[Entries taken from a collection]

================================

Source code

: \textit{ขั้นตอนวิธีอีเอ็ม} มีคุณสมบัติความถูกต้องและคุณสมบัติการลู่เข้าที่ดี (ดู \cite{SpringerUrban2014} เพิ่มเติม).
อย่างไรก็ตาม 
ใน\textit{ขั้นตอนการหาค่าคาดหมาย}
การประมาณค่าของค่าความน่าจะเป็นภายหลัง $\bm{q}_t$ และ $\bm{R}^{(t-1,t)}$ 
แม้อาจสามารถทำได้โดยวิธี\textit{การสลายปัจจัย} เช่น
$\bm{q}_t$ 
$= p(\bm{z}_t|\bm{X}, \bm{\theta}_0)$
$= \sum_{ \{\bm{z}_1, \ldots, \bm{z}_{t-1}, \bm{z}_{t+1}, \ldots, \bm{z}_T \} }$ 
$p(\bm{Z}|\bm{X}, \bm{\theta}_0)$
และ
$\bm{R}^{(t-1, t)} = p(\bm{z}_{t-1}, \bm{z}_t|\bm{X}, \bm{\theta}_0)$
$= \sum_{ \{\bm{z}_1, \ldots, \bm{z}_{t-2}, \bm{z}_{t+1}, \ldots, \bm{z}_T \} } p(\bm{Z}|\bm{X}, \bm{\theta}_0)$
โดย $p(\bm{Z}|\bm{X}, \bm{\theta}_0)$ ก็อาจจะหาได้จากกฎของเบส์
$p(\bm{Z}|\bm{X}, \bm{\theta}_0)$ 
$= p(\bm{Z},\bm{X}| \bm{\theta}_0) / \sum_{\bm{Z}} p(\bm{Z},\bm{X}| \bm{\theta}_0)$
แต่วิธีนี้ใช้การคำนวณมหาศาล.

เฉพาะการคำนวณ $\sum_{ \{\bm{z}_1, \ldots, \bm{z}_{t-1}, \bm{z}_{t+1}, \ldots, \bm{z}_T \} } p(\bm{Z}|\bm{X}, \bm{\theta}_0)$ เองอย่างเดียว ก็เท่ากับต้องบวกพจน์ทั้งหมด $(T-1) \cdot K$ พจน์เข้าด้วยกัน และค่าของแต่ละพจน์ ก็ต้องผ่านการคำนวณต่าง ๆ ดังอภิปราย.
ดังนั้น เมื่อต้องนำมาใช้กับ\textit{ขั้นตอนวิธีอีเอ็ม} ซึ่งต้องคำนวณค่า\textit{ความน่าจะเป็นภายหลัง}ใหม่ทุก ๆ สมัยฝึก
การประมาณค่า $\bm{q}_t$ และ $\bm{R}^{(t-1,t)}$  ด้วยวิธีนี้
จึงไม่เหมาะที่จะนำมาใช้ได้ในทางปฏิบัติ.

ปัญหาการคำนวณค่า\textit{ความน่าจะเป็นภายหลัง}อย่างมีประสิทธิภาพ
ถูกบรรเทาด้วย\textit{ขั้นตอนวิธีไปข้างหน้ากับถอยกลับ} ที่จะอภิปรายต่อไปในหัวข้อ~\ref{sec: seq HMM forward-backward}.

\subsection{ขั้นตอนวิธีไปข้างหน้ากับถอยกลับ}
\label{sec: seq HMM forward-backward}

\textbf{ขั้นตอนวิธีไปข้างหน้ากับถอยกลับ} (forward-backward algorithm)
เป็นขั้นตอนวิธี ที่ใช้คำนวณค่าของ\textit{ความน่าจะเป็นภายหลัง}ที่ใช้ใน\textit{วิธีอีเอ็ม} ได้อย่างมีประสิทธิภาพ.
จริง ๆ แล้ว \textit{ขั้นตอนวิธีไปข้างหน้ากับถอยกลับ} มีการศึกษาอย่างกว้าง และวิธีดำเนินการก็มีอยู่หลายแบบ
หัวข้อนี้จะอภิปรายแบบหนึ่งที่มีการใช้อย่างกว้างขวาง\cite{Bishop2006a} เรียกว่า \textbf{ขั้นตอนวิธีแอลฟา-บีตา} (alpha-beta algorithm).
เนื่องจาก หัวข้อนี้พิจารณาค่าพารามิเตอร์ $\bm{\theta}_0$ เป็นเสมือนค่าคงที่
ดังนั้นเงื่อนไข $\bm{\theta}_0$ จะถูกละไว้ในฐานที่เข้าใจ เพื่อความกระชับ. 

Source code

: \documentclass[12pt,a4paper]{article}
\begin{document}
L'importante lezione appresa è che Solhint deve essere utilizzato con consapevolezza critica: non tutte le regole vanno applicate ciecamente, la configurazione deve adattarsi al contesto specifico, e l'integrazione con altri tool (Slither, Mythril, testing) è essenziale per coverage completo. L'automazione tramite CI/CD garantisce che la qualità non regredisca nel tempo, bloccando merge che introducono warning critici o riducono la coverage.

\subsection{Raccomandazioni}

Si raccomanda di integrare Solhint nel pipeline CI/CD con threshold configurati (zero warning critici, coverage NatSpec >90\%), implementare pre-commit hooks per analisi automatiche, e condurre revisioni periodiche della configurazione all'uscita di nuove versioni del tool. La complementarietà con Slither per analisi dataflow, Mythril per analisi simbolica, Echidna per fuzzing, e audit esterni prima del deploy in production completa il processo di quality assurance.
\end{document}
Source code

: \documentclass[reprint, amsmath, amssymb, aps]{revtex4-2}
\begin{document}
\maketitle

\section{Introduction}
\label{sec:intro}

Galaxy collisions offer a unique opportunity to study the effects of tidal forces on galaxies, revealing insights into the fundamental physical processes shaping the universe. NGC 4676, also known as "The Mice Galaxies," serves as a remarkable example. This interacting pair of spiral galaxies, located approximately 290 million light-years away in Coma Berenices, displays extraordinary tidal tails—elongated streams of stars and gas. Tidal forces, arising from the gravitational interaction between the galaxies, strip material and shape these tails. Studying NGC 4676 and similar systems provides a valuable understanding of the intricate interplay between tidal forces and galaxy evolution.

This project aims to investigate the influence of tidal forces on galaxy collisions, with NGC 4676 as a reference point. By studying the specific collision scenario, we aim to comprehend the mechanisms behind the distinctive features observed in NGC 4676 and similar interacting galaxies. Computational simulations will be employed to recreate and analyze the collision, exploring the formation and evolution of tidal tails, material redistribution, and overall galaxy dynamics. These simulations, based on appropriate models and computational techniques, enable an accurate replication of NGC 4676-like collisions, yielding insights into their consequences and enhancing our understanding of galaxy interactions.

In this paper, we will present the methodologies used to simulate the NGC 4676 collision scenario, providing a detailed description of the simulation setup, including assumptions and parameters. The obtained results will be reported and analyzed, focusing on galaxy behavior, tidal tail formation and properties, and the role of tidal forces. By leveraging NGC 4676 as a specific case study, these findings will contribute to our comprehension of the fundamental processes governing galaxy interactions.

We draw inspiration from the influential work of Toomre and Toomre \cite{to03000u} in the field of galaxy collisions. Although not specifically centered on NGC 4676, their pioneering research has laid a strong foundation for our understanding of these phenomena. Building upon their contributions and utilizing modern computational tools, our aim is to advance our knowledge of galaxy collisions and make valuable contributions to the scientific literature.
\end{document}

================================

TASK ITEM
Say how many lines in the data hold the string "interacting", and write nothing else.

SOLUTION TO THIS PROBLEM
2